Artificial insect intelligence and vision for nano drones – how many pixels do you actually need?
My long-time interest has been in developing insect-type vision for small drones. Properly implemented, I believe that such vision hardware and algorithms will allow small drones to fly safely amidst clutter and obstacles. Of course, I have been following with great interest other approaches to providing autonomy to small drones. Like almost everyone else, I am in awe at the achievement of Skydio- nice work!
My own work, though, has been to implement similar types of autonomy on much smaller “nano” scale platforms. These are tiny sparrow-sized drones that can fit in your hand and weigh just tens of grams. This is well under the 250-gram threshold the FAA uses to determine if a drone needs to be registered, and certainly much smaller than most commercially available drones. Nano drones have some fantastic advantages- they are small, stealthy, easy to carry, and (in my opinion) inherently safe. They also fit into much tinier spaces than larger drones and can thus get closer to objects that might be inspected.
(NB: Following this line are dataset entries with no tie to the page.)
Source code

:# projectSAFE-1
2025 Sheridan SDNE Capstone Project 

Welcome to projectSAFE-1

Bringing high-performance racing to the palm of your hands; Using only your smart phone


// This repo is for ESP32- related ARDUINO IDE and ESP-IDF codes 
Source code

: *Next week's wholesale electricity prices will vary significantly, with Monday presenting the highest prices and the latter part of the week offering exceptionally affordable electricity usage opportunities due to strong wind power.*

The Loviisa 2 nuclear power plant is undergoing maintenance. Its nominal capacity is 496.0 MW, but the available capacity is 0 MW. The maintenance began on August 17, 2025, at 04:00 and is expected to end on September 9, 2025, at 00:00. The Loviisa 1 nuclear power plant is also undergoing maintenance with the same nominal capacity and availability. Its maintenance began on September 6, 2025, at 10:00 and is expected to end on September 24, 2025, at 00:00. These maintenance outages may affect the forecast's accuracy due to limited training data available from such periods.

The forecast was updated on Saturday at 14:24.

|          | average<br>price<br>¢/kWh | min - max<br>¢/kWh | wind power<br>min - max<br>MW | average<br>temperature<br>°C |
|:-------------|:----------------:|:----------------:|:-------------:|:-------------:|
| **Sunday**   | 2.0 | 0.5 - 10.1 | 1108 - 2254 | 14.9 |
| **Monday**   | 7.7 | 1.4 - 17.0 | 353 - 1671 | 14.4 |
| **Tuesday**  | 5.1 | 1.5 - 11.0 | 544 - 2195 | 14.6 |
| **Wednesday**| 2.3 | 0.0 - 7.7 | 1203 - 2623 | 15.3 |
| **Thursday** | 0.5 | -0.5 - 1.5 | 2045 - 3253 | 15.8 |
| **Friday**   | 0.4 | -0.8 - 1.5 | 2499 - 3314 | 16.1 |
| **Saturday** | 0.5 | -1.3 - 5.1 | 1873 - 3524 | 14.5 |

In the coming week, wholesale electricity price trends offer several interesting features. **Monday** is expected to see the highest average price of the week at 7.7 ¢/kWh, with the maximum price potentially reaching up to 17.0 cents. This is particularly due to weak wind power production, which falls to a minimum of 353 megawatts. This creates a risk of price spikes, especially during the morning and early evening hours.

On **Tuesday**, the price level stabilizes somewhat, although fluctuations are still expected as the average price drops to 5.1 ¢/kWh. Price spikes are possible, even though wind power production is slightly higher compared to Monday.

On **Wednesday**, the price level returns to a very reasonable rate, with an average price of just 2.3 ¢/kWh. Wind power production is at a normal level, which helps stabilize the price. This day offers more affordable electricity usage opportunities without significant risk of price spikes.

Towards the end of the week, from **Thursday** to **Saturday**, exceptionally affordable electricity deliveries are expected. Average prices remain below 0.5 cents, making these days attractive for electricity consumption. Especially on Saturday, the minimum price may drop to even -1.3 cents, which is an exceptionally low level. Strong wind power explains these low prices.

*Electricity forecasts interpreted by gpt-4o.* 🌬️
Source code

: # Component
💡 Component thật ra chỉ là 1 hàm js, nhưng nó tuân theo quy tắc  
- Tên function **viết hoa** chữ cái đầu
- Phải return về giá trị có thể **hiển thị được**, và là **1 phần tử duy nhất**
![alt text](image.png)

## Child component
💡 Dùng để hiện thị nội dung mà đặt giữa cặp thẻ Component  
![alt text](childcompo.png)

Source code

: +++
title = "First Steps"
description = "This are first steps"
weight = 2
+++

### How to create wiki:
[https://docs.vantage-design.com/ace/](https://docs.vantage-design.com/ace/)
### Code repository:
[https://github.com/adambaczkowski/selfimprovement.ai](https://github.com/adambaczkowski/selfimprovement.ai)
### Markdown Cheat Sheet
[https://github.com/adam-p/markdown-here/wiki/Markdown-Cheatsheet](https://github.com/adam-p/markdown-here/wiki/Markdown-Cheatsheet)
That small size, however, does not lend itself well to carrying lots of on-board processing, say from a GPU single-board computer. The entire mass of one of my drones (vision and all) weighs less than available GPU boards (especially once you add the required heat sink!). Until single-digit gram GPU modules (inclusive of everything but the battery) are available, I am stuck with much more modest processing levels, say from advanced microcontrollers capable of hundreds of MIPS (million instructions per second) rather than the Teraflops you can get from GPUs. Given most contemporary approaches to vision-based autonomy use VGA- or similar-resolution cameras to acquire imagery and GPUs to process this imagery, you might think implementing vision on a nano drone is not feasible.
Well, it turns out implementing vision on nano drones is quite doable, even without a GPU. In past work, I’ve found you can do quite a lot with just a few hundred to a few thousand pixels. I’ll get into examples below, but first let’s consider what types of solutions flying insects have evolved. If you begin a study on insect vision systems, you will notice two things right away- First, insect vision systems tend to be omnidirectional. Their only blind spots tend to be directly behind them, blocked by the insect’s thorax. Second, insect vision systems have what we would think of as a very low resolution. An agile dragonfly may have about 30,000 photoreceptors (nature’s equivalent of pixels), almost three orders of magnitude less than the camera in your smart phone. And the lowly fruit fly? Only about 800 photoreceptors!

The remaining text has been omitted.